-- PROBLEM DETAILS --
Return every record below exactly as written, but leave out the pictures.

Stored data entries:

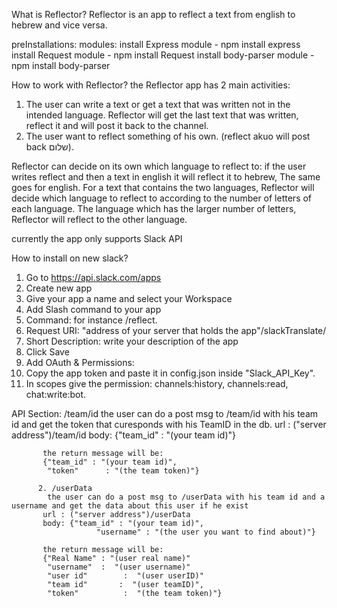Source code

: What is Reflector?
Reflector is an app to reflect a text from english to hebrew and vice versa.

preInstallations:
  modules:
    install Express module - npm install express
    install Request module - npm install Request
    install body-parser module - npm install body-parser

How to work with Reflector? the Reflector app has 2 main activities:

  1. The user can write a text or get a text that was written not in the intended language. Reflector will get the last text that was written, reflect it and will post it back to the channel.
  2. The user want to reflect something of his own. (reflect akuo will post back שלום).

Reflector can decide on its own which language to reflect to:
  if the user writes reflect and then a text in english it will reflect it to hebrew,
  The same goes for english.
  For a text that contains the two languages, Reflector will decide which language to reflect to according to the number of letters of each language.
  The language which has the larger number of letters, Reflector will reflect to the other language.


currently the app only supports Slack API

How to install on new slack?
  1. Go to https://api.slack.com/apps
  2. Create new app
  3. Give your app a name and select your Workspace
  4. Add Slash command to your app
  5. Command:           for instance /reflect.
  6. Request URI:       "address of your server that holds the app"/slackTranslate/
  7. Short Description: write your description of the app
  8. Click Save
  9. Add OAuth & Permissions:
  10. Copy the app token and paste it in config.json inside "Slack_API_Key".
  11. In scopes give the permission: channels:history, channels:read, chat:write:bot.


  API Section:
  /team/id
            the user can do a post msg to /team/id with his team id and get the token that curesponds with his TeamID in the db.
           url : ("server address")/team/id
           body: {"team_id" : "(your team id)"}

           the return message will be:
           {"team_id" : "(your team id)",
            "token"      : "(the team token)"}

          2. /userData
            the user can do a post msg to /userData with his team id and a username and get the data about this user if he exist
           url : ("server address")/userData
           body: {"team_id" : "(your team id)",
                       "username" : "(the user you want to find about)"}

           the return message will be:
           {"Real Name" : "(user real name)"
            "username"  :  "(user username)"
            "user id"        :  "(user userID)"
            "team id"       :  "(user teamID)",
            "token"          :  "(the team token)"}
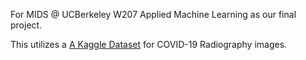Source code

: For MIDS @ UCBerkeley W207 Applied Machine Learning as our final project.

This utilizes a [A Kaggle Dataset](https://www.kaggle.com/datasets/tawsifurrahman/covid19-radiography-database) for COVID-19 Radiography images.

-- EXPECTED ANSWER --
Source code

: What is Reflector?
Reflector is an app to reflect a text from english to hebrew and vice versa.

preInstallations:
  modules:
    install Express module - npm install express
    install Request module - npm install Request
    install body-parser module - npm install body-parser

How to work with Reflector? the Reflector app has 2 main activities:

  1. The user can write a text or get a text that was written not in the intended language. Reflector will get the last text that was written, reflect it and will post it back to the channel.
  2. The user want to reflect something of his own. (reflect akuo will post back שלום).

Reflector can decide on its own which language to reflect to:
  if the user writes reflect and then a text in english it will reflect it to hebrew,
  The same goes for english.
  For a text that contains the two languages, Reflector will decide which language to reflect to according to the number of letters of each language.
  The language which has the larger number of letters, Reflector will reflect to the other language.


currently the app only supports Slack API

How to install on new slack?
  1. Go to https://api.slack.com/apps
  2. Create new app
  3. Give your app a name and select your Workspace
  4. Add Slash command to your app
  5. Command:           for instance /reflect.
  6. Request URI:       "address of your server that holds the app"/slackTranslate/
  7. Short Description: write your description of the app
  8. Click Save
  9. Add OAuth & Permissions:
  10. Copy the app token and paste it in config.json inside "Slack_API_Key".
  11. In scopes give the permission: channels:history, channels:read, chat:write:bot.


  API Section:
  /team/id
            the user can do a post msg to /team/id with his team id and get the token that curesponds with his TeamID in the db.
           url : ("server address")/team/id
           body: {"team_id" : "(your team id)"}

           the return message will be:
           {"team_id" : "(your team id)",
            "token"      : "(the team token)"}

          2. /userData
            the user can do a post msg to /userData with his team id and a username and get the data about this user if he exist
           url : ("server address")/userData
           body: {"team_id" : "(your team id)",
                       "username" : "(the user you want to find about)"}

           the return message will be:
           {"Real Name" : "(user real name)"
            "username"  :  "(user username)"
            "user id"        :  "(user userID)"
            "team id"       :  "(user teamID)",
            "token"          :  "(the team token)"}
Source code

: For MIDS @ UCBerkeley W207 Applied Machine Learning as our final project.

This utilizes a [A Kaggle Dataset](https://www.kaggle.com/datasets/tawsifurrahman/covid19-radiography-database) for COVID-19 Radiography images.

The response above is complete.